First, how do we pay for it all? The party has committed to balance the budget but has also committed to some major new spending initiatives, albeit some are openly billed as aspirational. Take, for instance, the party’s pledge to continue raising the personal allowance until it reaches £12.5k (the current minimum wage level), and then, as an aspiration, to start raising the national insurance threshold to £12.5k too. Each is hugely expensive. Combined with other spending commitments and the need for continuing severe austerity to reduce the deficit and something will have to give.

Secondly, what are our top-lines? In 2010, the party listed four top priorities: tax-cuts for low-earners, the Pupil Premium, the Green Investment Bank, and political reform. Four years later, we can put ticks against the first three, and a cross against the fourth (though that’s mostly the result of Labservative opposition). What will be our equivalents in 2015? That’s still to be decided.

Thirdly, what are our red-lines? In 2010, the party vetoed a number of Tory manifesto ideas, such as prioritising inheritance tax-cuts for the wealthy. However, we infamously didn’t draw a red-line around our tuition fees commitment (the Coalition Agreement enabled Lib Dem MPs to abstain, though when it came to the vote the parliamentary party split three ways). It’s safe to say the leadership has learned its lesson: there will be no open-ended commitment to vote for/against individual policies no matter what the circumstances. That does, however, run the risk of looking slippery.

**

The 19 manifesto policies announced over the summer:

Protecting education spending: Extend the protection to all education funding from early years through school to college
Parental Guarantee: A core curriculum taught by qualified teachers
Curriculum for Life: Children in state-funded schools, including academies and free schools, will be guaranteed age appropriate sex and relationship education, as well as financial literacy and citizenship lessons
Early Years Pupil Premium: We will more than triple investment in the early years pupil premium from £300 to £1000 per child under manifesto plans
‘Daddy Month’: We will expand shared parental leave with an additional four week ‘use-it-or-lose-it’ paternity leave period
Balance the budget: Aim to balance the structural current budget by 2017/18 and set a course to reduce debt as a share of national income.
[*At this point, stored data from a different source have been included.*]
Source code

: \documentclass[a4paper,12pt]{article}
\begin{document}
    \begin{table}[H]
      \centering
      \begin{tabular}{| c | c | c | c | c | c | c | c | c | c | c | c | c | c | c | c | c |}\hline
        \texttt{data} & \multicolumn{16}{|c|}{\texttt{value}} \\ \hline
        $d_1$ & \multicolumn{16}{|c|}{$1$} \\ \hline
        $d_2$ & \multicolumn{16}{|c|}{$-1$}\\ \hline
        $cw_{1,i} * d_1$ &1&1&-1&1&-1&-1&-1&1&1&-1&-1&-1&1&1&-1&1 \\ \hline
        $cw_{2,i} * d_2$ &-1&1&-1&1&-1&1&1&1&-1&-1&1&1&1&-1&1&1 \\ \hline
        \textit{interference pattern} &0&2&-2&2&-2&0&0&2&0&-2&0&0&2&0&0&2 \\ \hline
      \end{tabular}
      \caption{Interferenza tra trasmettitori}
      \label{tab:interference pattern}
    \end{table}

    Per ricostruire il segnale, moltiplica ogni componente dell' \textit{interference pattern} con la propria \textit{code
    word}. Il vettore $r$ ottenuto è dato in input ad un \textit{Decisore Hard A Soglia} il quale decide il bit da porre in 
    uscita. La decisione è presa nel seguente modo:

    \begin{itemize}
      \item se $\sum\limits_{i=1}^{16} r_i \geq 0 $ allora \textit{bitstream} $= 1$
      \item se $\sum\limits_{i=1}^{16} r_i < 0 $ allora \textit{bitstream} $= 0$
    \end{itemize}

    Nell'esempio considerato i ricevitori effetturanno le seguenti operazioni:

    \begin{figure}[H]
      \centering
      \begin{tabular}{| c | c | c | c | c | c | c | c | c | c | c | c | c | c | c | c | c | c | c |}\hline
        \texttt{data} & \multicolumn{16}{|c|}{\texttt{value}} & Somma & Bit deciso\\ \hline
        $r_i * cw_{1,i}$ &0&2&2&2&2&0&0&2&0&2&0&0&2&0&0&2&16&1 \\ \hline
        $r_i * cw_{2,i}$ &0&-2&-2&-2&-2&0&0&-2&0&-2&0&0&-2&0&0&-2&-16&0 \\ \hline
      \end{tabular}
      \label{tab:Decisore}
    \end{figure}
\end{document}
Make deficit reduction fair by ensuring high earners and the wealthiest pay their share. Set new fiscal rules to balance the budget while allowing borrowing for productive investment. Increase public spending again in line with growth in the economy once the budget is balanced.
Cutting taxes for working people: Raise the income tax threshold to £12,500 before beginning to raise the National Insurance threshold
Making our tax system fairer: We will increase taxes on the wealthiest, including raising Capital Gains Taxes and introducing a High Value Property Tax. Our manifesto plans include: Introducing a banded High Value Property Levy on residential properties worth over £2m; limit tax relief on pensions to a pot of £1m; maximising revenue from Capital Gains Tax by aligning rates more closely to Income Tax
300,000 homes: Set an ambitious target of increasing the rate of house building to 300,000 a year
Ring fence NHS budget: NHS spending will rise by at least the rate of inflation over the next Parliament. We also announced they will pool health and social care budgets. This would help make care more tailored towards individual patients and reduce inefficiencies
Help for Carers: We will support carers with a package of measures designed to make their lives easier. The package includes an annual Carer’s Bonus of up to £250 and raising the amount carers can earn before losing their allowance. It also contains measures for more flexible working hours, support in returning to the jobs market and a scheme informing carers of their rights and giving them access to facilities
Mental health: We will establish a mental health research fund worth £50m per year to help bridge the gap between physical health and mental health treatment
Drugs: We will end imprisonment for drug users whose only crime is possession for personal use. They will instead receive non-custodial sentences and appropriate medical treatment
Safe Standing: Clubs in the Premier League and Championship will be allowed to work with their supporters to introduce standing areas, which provide better atmospheres and allow clubs to offer cheaper safe standing season tickets
Stop and Search: We want to help transform community relations and the public’s trust in the police through tightening the laws on stop and search, and requiring some police officers to wear body cameras when they stop someone. We will introduce rules making the wearing of body cameras by officers mandatory for: Section 60 stop and search areas; officers armed with firearms; members of Territorial Support Groups
Tree planting: Within the first year of entering government we will develop the national tree planting programme in order to plant one tree for every child born in England. We estimate this will be approximately 700,000 to 750,000 trees per year
Benefits yellow card: Under manifesto proposals people claiming unemployment benefit would be given a final warning for failing to stick to claimant conditions. Claimants would be given a reminder of their obligations and clear information about the sanction process which would only be triggered in the event of a further misdemeanour
High Pay: Companies will be forced to publish their highest earners pay. Our outline plans to encourage fair pay deals by requiring companies with over 250 employees to publish the pay levels of their highest paid employee and median pay across the Company. And we will require these larger companies to consult employees on executive pay proposals to help put downward pressure on excessive awards

Update: make that 21 – here’s another 2 policies also pre-announced:
Scrapping the Severn Bridge tolls once the bridges are returned to public ownership and any outstanding debts are paid off (see here).
Reforming funding to the Welsh Government to make up the shortfall (see here).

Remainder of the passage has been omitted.